Update (1650ET): As expected, SpaceX filed its S1.

The stock is expected to list on Nasdaq and Nasdaq Texas under the ticker “SPCX.”

No specific share count, price range, or total offering size is finalized yet (placeholders are used).

But, with expectations of a $1.5 trillion market cap, that means SPCX will trade at a 77x LTM Revenue multiple!

Mission and Overview

  • SpaceX's mission is to make life multiplanetary, advance scientific understanding of the universe, and extend consciousness to the stars. It positions itself as a vertically integrated builder across Space, Connectivity (Starlink), and AI (via xAI acquisition).

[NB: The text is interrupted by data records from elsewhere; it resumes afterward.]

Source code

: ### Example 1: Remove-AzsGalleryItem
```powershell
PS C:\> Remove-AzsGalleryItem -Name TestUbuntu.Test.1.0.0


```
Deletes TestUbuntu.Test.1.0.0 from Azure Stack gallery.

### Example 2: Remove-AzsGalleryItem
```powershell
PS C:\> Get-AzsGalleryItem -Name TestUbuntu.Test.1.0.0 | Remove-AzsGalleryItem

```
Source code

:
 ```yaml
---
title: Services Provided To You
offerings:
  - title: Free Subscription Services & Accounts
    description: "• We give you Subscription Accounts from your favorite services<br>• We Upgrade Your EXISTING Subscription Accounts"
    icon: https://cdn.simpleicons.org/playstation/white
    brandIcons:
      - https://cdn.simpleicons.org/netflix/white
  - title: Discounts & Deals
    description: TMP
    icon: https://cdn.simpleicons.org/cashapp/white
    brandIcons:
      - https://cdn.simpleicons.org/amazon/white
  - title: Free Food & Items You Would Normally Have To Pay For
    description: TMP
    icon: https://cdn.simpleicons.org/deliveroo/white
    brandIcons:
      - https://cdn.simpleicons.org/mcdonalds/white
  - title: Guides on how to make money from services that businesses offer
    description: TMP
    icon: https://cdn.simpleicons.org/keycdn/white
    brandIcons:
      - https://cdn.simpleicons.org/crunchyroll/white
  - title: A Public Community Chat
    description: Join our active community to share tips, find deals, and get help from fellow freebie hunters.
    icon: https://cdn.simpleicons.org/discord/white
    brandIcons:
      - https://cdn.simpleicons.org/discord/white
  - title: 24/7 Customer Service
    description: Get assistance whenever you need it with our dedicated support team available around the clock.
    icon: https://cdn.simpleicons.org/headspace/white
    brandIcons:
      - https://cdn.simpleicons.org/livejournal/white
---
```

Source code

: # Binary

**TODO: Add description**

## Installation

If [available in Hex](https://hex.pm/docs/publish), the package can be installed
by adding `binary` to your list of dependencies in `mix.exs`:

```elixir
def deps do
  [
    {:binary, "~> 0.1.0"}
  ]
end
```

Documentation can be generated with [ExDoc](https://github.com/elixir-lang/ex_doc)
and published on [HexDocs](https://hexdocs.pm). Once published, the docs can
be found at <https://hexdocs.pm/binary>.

  • The company has revolutionized space access with reusable rockets (Falcon family, Starship development), built the world's largest LEO satellite constellation for broadband, and is scaling AI compute and frontier models (Grok) with real-time data from X.

Key Corporate Details

  • Dual-class structure: Class A (1 vote/share) and Class B (10 votes/share). Elon Musk (founder, CEO, CTO, Chairman) will retain dominant voting control post-IPO (majority of the board via Class B and overall voting power), making SpaceX a “controlled company” under Nasdaq rules.

  • Basis of presentation: Financials include retrospective recasts for the xAI acquisition (Feb 2026) and X Holdings (via xAI, 2025), plus a 5-for-1 stock split (May 2026).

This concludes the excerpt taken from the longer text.